Data section section start
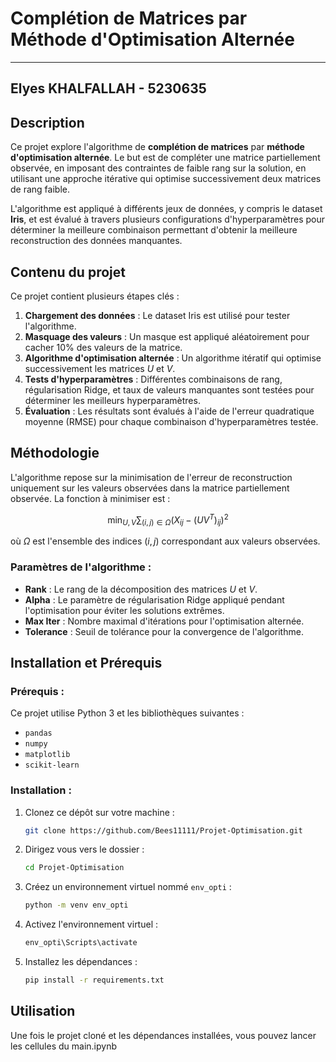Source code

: # Complétion de Matrices par Méthode d'Optimisation Alternée

---
Elyes KHALFALLAH - 5230635
---

## Description

Ce projet explore l'algorithme de **complétion de matrices** par **méthode d'optimisation alternée**. Le but est de compléter une matrice partiellement observée, en imposant des contraintes de faible rang sur la solution, en utilisant une approche itérative qui optimise successivement deux matrices de rang faible.

L'algorithme est appliqué à différents jeux de données, y compris le dataset **Iris**, et est évalué à travers plusieurs configurations d'hyperparamètres pour déterminer la meilleure combinaison permettant d'obtenir la meilleure reconstruction des données manquantes.

## Contenu du projet

Ce projet contient plusieurs étapes clés :

1. **Chargement des données** : Le dataset Iris est utilisé pour tester l'algorithme.
2. **Masquage des valeurs** : Un masque est appliqué aléatoirement pour cacher 10% des valeurs de la matrice.
3. **Algorithme d'optimisation alternée** : Un algorithme itératif qui optimise successivement les matrices $U$ et $V$.
4. **Tests d'hyperparamètres** : Différentes combinaisons de rang, régularisation Ridge, et taux de valeurs manquantes sont testées pour déterminer les meilleurs hyperparamètres.
5. **Évaluation** : Les résultats sont évalués à l'aide de l'erreur quadratique moyenne (RMSE) pour chaque combinaison d'hyperparamètres testée.

## Méthodologie

L'algorithme repose sur la minimisation de l'erreur de reconstruction uniquement sur les valeurs observées dans la matrice partiellement observée. La fonction à minimiser est :

$$
\min_{U, V} \sum_{(i,j) \in \Omega} (X_{ij} - (UV^T)_{ij})^2
$$

où $\Omega$ est l'ensemble des indices $(i,j)$ correspondant aux valeurs observées.

### Paramètres de l'algorithme :

- **Rank** : Le rang de la décomposition des matrices $U$ et $V$.
- **Alpha** : Le paramètre de régularisation Ridge appliqué pendant l'optimisation pour éviter les solutions extrêmes.
- **Max Iter** : Nombre maximal d'itérations pour l'optimisation alternée.
- **Tolerance** : Seuil de tolérance pour la convergence de l'algorithme.

## Installation et Prérequis

### Prérequis :

Ce projet utilise Python 3 et les bibliothèques suivantes :
- `pandas`
- `numpy`
- `matplotlib`
- `scikit-learn`

### Installation :

1. Clonez ce dépôt sur votre machine :
   ```bash
   git clone https://github.com/Bees11111/Projet-Optimisation.git
   ```
2. Dirigez vous vers le dossier :
   ```bash
   cd Projet-Optimisation
   ```
2. Créez un environnement virtuel nommé `env_opti` :
   ```bash
   python -m venv env_opti
   ```
2. Activez l'environnement virtuel :
   ```bash
   env_opti\Scripts\activate
   ```
2. Installez les dépendances :
   ```bash
   pip install -r requirements.txt
   ```

## Utilisation

Une fois le projet cloné et les dépendances installées, vous pouvez lancer les cellules du main.ipynb
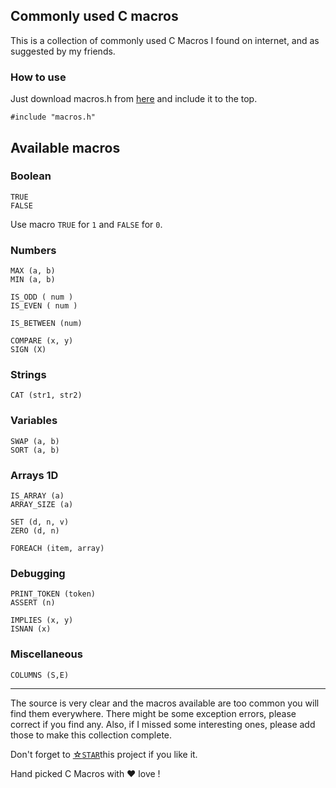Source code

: ## Commonly used C macros

This is a collection of commonly used C Macros I found on internet, and as suggested by my friends.

### How to use

Just download macros.h from [here](https://github.com/ramdeoshubham/macros/archive/master.zip) and include it to the top.

```
#include "macros.h"
```
## Available macros

### Boolean

```
TRUE
FALSE
```
Use macro `TRUE` for `1` and `FALSE` for `0`.

### Numbers

```
MAX (a, b)
MIN (a, b)

IS_ODD ( num )
IS_EVEN ( num )

IS_BETWEEN (num)

COMPARE (x, y)
SIGN (X)
```

### Strings

```
CAT (str1, str2)
```

### Variables

```
SWAP (a, b)
SORT (a, b)
```

### Arrays 1D

```
IS_ARRAY (a)
ARRAY_SIZE (a)

SET (d, n, v)
ZERO (d, n)

FOREACH (item, array)
```

### Debugging

```
PRINT_TOKEN (token)
ASSERT (n)

IMPLIES (x, y)
ISNAN (x)
```

### Miscellaneous

```
COLUMNS (S,E)
```
---

The source is very clear and the macros available are too common you will find them everywhere.
There might be some exception errors, please correct if you find any. Also, if I missed some interesting ones, please add those to make this collection complete.

Don't forget to [&star;`STAR`](https://github.com/ramdeoshubham/macros)this project if you like it.

Hand picked C Macros with &hearts; love !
Data section section end
▸ **Work item**: Lines above with the string "ramdeoshubham" need to be found and copied.

▸ **Answer section**:
Just download macros.h from [here](https://github.com/ramdeoshubham/macros/archive/master.zip) and include it to the top.
Don't forget to [&star;`STAR`](https://github.com/ramdeoshubham/macros)this project if you like it.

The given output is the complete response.